Saturday, February 12, 2005

Went into a church recently,
it's a building and then, it's not.

It's amazing how it flips back and forth. I mean, it's like this humongous 'imaginary friend network': there is physically nothing in there, but people who are in on the game will see it like there is and interact with it.

I thought it was kind of cool.

The best part is, they sell you the unicorm conundrum:

"Once long ago, it existed, but it just disappeared, but someday, if you believe it hard enough, it will come back."

The sweetest thing is, sometimes if you are driving on the road at night, and you think you see the glimpse of white rear arse of a whitish horse of a neighbouring farm, you would think for an instant, "holy geez, is that a unicorn? Yeah... it gotta be it...". And that's how the
I THINK I saw a unicorn anecdote becomes I SAW a unicorn", cuz Faith not only could move mountains, it could also erase words, change alibis ( often into testimonials), and best of all perpetuate an event that never really happen.


Still:
What ever gets you through the day huh?

I am not against all this funny brouheheheh. I mean if the shit works use it. If we need to believe in a horse with an antenna jutting out of it's forehead, kewlies. I know guys who smoke pot and saw worse.
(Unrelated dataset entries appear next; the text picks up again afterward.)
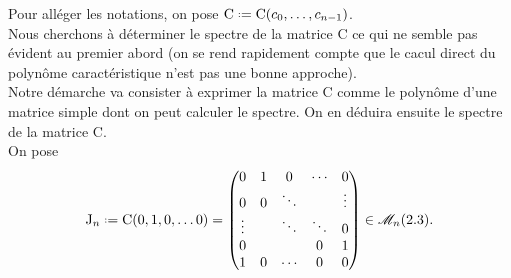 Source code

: \begin{preuve}
    Pour alléger les notations, on pose $\mathrm{C} \defeq \mathrm{C}(c_0, \dots, c_{n-1})$. \\
    Nous cherchons à déterminer le spectre de la matrice $\mathrm{C}$ ce qui ne semble pas évident au premier abord (on se rend rapidement compte que le cacul direct du polynôme caractéristique n'est pas une bonne approche). \\
    Notre démarche va consister à exprimer la matrice $\mathrm{C}$ comme le polynôme d'une matrice simple dont on peut calculer le spectre. On en déduira ensuite le spectre de la matrice $\mathrm{C}$. \\
    On pose 
    $$
    \mathrm{J}_n \defeq \mathrm{C}(0, 1, 0, \dots 0) = 
    \begin{pmatrix}
    0 & 1 & 0 & \cdots & 0 \\
    0 & 0 & \ddots & & \vdots \\
    \vdots & & \ddots & \ddots & 0 \\
    0 & & & 0 & 1 \\
    1 & 0 & \cdots & 0 & 0
    \end{pmatrix} \in \M_n(\R).
    $$
    

\end{preuve}
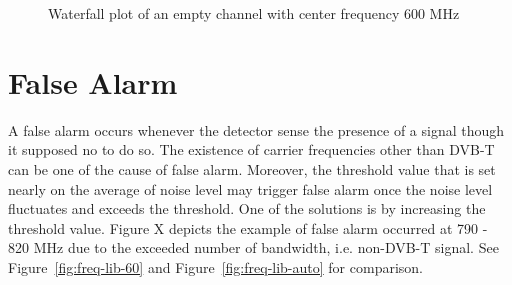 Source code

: \begin{figure}[H]
\begin{subfigure}[b]{0.45\textwidth}
    \end{subfigure}
    \caption{Waterfall plot of an empty channel with center frequency 600 MHz}\label{fig:no-signal}
\end{figure}

\section{False Alarm}

A false alarm occurs whenever the detector sense the presence of a signal though it supposed no to do so. The existence of carrier frequencies other than DVB-T can be one of the cause of false alarm. Moreover, the threshold value that is set nearly on the average of noise level may trigger false alarm once the noise level fluctuates and exceeds the threshold. One of the solutions is by increasing the threshold value. Figure X depicts the example of false alarm occurred at 790 - 820 MHz due to the exceeded number of bandwidth, i.e. non-DVB-T signal. See Figure~\ref{fig:freq-lib-60} and Figure~\ref{fig:freq-lib-auto} for comparison.

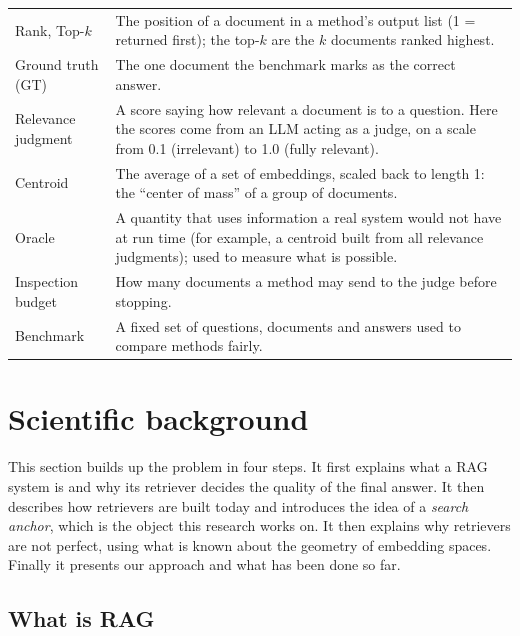 \documentclass[12pt,a4paper]{article}
\begin{document}
\begin{minipage}{\textwidth}
\begin{tabularx}{\textwidth}{>{\raggedright\arraybackslash}p{3.7cm}>{\raggedright\arraybackslash}X}
Rank, Top-$k$ & The position of a document in a method's output list (1 = returned first); the top-$k$ are the $k$ documents ranked highest. \\
Ground truth (GT) & The one document the benchmark marks as the correct answer. \\
Relevance judgment & A score saying how relevant a document is to a question. Here the scores come from an LLM acting as a judge, on a scale from 0.1 (irrelevant) to 1.0 (fully relevant). \\
Centroid & The average of a set of embeddings, scaled back to length 1: the ``center of mass'' of a group of documents. \\
Oracle & A quantity that uses information a real system would not have at run time (for example, a centroid built from all relevance judgments); used to measure what is possible. \\
Inspection budget & How many documents a method may send to the judge before stopping. \\
Benchmark & A fixed set of questions, documents and answers used to compare methods fairly. \\
\bottomrule
\end{tabularx}
\end{minipage}


\section{Scientific background}

This section builds up the problem in four steps. It first explains what a RAG system is and why its retriever decides the quality of the final answer. It then describes how retrievers are built today and introduces the idea of a \emph{search anchor}, which is the object this research works on. It then explains why retrievers are not perfect, using what is known about the geometry of embedding spaces. Finally it presents our approach and what has been done so far.

\subsection{What is RAG}
\end{document}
I buy the odd lottery ticket cuz It's fun. It's good to be able to buy a piece of hope. Not to say that we should all rush out and buy a ticket. If livelihood is a problem, get your head out of your arse and save your pennies, if $3 is gonna make a diff between starving or eating, go fill your bellies. But for those people like me who don't really starve but pretty much is still hungry from not getting all the food I want, then, $3 gets you through that extra mile, cuz I bought myself a week of hope or a month of hope-- depending on when the draw's being made.
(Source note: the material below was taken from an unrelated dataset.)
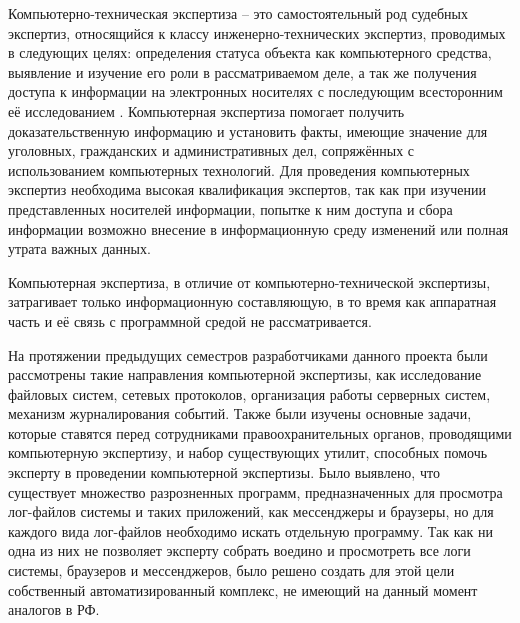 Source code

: Компьютерно-техническая экспертиза – это самостоятельный род судебных экспертиз, относящийся к классу инженерно-технических экспертиз, проводимых в следующих целях: определения статуса объекта как компьютерного средства, выявление и изучение его роли в рассматриваемом деле, а так же получения доступа к информации на электронных носителях с последующим всесторонним её исследованием \cite{fedotovforenzika}.
Компьютерная экспертиза помогает получить доказательственную информацию и установить факты, имеющие значение для уголовных, гражданских и административных дел, сопряжённых с использованием компьютерных технологий. Для проведения компьютерных экспертиз необходима высокая квалификация экспертов, так как при изучении представленных носителей информации, попытке к ним доступа и сбора информации возможно внесение в информационную среду изменений или полная утрата важных данных.

Компьютерная экспертиза, в отличие от компьютерно-технической экспертизы, затрагивает только информационную составляющую, в то время как аппаратная часть и её связь с программной средой не рассматривается.

На протяжении предыдущих семестров разработчиками данного проекта были рассмотрены такие направления компьютерной экспертизы, как исследование файловых систем, сетевых протоколов, организация работы серверных систем, механизм журналирования событий. Также были изучены основные задачи, которые ставятся перед сотрудниками правоохранительных органов, проводящими компьютерную экспертизу, и набор существующих утилит, способных помочь эксперту в проведении компьютерной экспертизы. Было выявлено, что существует множество разрозненных программ, предназначенных для просмотра лог-файлов системы и таких приложений, как мессенджеры и браузеры, но для каждого вида лог-файлов необходимо искать отдельную программу. Так как ни одна из них не позволяет эксперту собрать воедино и просмотреть все логи системы, браузеров и мессенджеров, было решено создать для этой цели собственный автоматизированный комплекс, не имеющий на данный момент аналогов в РФ.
For that small interim, I can imagine myself holding the lucky ticket and all material problems will disappear. It's a lie I buy, and I paid $3 for it-- because I can afford it. because $3 for a week works out to about 43 cents a day. Of course, the tricky part is not to buy too much hope, becuae when it doesn't pan out then you get stuck with a load of hope gone bad-- disillusionment.

Hope and Faith is like morphine, alittle can make a shitty experience better, like post-op recovery, but too much will cause an addiction.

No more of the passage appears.